— Records for this task —
== == ==
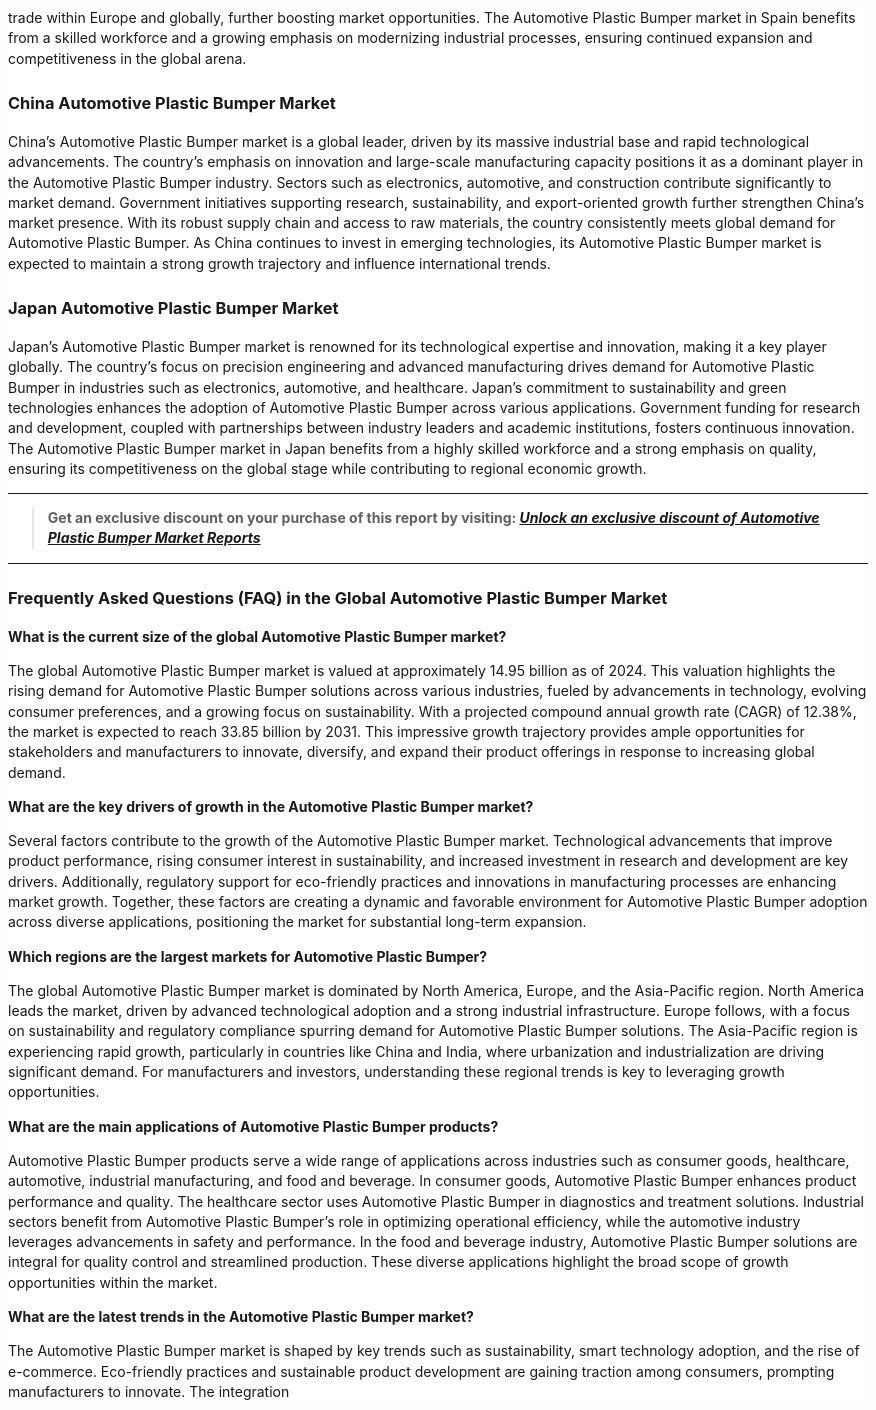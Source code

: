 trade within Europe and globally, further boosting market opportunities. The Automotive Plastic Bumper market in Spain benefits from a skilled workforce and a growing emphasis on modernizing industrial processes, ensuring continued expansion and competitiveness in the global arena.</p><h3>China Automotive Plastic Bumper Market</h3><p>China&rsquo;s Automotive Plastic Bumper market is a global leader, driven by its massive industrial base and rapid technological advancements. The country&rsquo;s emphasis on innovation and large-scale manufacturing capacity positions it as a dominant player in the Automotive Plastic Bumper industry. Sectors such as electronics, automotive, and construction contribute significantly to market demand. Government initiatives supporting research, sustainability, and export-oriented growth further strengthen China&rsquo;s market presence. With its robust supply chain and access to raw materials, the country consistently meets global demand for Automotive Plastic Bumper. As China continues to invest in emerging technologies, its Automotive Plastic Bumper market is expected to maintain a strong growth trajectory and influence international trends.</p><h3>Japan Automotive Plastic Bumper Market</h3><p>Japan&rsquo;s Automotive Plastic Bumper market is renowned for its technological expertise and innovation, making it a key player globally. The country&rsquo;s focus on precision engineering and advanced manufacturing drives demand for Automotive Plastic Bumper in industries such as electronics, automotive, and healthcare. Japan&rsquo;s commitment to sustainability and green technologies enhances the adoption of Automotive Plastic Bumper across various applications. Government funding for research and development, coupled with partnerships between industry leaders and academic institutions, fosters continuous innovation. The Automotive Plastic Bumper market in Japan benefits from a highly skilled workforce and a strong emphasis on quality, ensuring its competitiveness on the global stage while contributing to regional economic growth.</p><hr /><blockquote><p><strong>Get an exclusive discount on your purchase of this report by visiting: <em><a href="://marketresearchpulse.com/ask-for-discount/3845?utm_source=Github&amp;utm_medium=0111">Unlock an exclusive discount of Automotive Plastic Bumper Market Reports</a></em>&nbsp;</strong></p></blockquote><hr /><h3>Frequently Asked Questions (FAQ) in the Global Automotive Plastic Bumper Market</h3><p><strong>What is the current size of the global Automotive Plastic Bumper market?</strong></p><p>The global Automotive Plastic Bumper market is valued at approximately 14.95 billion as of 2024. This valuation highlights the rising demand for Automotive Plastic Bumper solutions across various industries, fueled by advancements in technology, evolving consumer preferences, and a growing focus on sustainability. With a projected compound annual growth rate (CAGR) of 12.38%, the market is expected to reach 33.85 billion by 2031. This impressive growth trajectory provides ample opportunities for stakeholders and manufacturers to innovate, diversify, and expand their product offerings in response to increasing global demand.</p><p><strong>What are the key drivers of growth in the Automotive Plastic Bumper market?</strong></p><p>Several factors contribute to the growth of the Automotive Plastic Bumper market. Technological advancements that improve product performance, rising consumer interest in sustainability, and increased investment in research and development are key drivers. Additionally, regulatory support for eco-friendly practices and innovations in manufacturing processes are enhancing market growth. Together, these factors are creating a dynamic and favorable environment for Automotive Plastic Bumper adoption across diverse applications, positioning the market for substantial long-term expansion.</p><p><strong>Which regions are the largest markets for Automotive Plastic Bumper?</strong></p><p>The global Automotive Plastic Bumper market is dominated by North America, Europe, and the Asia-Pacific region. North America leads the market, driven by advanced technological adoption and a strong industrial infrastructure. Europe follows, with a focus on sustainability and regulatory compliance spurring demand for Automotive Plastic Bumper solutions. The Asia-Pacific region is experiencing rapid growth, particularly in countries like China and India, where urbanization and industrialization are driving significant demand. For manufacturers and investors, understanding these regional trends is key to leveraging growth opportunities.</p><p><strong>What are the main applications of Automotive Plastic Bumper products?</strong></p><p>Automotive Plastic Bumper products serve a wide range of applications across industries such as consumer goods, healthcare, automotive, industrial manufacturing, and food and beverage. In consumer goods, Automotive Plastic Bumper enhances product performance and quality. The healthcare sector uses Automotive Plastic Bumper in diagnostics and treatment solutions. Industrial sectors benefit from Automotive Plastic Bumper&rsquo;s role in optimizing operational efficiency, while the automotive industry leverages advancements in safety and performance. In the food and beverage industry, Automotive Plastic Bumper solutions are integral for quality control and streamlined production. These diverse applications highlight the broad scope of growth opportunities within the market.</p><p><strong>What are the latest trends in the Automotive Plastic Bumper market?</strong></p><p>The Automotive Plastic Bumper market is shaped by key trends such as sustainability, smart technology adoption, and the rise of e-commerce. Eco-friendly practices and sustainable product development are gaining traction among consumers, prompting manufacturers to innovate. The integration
== == ==
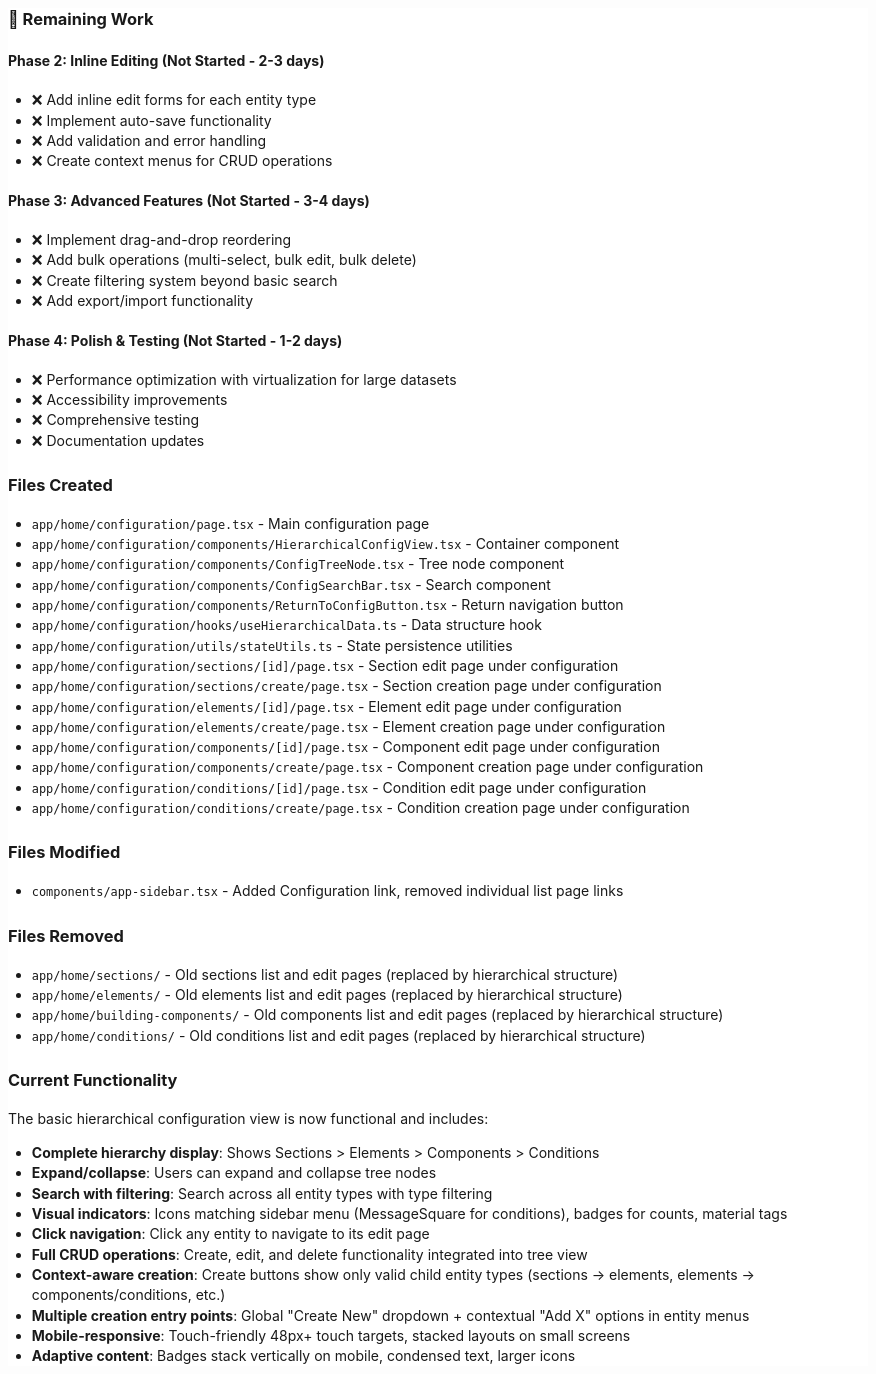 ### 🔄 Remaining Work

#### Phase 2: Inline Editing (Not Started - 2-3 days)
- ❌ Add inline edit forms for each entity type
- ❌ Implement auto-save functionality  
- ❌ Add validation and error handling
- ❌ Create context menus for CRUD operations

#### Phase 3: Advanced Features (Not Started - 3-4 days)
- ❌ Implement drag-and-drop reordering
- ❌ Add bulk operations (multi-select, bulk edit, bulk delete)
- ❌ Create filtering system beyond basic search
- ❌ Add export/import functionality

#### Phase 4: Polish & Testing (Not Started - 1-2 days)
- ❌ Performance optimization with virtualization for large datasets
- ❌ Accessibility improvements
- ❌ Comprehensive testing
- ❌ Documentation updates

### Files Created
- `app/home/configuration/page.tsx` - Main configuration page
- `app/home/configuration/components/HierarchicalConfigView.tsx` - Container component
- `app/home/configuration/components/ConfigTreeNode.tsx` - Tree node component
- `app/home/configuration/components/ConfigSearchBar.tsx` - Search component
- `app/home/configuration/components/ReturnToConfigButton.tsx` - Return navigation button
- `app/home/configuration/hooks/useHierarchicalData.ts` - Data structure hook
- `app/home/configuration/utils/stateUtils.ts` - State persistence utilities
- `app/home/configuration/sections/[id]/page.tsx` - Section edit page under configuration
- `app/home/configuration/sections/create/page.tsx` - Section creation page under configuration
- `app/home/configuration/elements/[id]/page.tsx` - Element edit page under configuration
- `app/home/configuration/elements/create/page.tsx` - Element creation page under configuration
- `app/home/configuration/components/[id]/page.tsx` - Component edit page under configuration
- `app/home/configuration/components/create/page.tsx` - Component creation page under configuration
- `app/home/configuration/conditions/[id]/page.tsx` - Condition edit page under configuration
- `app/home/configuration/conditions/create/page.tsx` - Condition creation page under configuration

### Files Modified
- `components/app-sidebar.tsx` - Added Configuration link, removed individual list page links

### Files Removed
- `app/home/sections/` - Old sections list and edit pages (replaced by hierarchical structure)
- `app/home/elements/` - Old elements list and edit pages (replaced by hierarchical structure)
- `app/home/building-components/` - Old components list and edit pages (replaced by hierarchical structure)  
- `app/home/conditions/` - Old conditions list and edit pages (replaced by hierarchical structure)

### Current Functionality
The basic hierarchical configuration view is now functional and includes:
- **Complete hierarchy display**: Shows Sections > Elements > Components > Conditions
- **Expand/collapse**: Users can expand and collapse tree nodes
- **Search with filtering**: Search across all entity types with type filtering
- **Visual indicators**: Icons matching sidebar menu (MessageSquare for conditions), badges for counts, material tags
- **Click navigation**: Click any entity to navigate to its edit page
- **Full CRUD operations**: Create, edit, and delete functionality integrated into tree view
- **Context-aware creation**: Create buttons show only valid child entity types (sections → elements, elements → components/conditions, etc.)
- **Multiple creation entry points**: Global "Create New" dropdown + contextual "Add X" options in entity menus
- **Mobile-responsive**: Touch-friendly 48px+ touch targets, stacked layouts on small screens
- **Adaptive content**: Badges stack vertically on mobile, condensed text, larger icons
== == ==
— Problem statement —
From the entries above, select each line containing the string "CRUD".

— Finished exercise —
- ❌ Create context menus for CRUD operations
- **Full CRUD operations**: Create, edit, and delete functionality integrated into tree view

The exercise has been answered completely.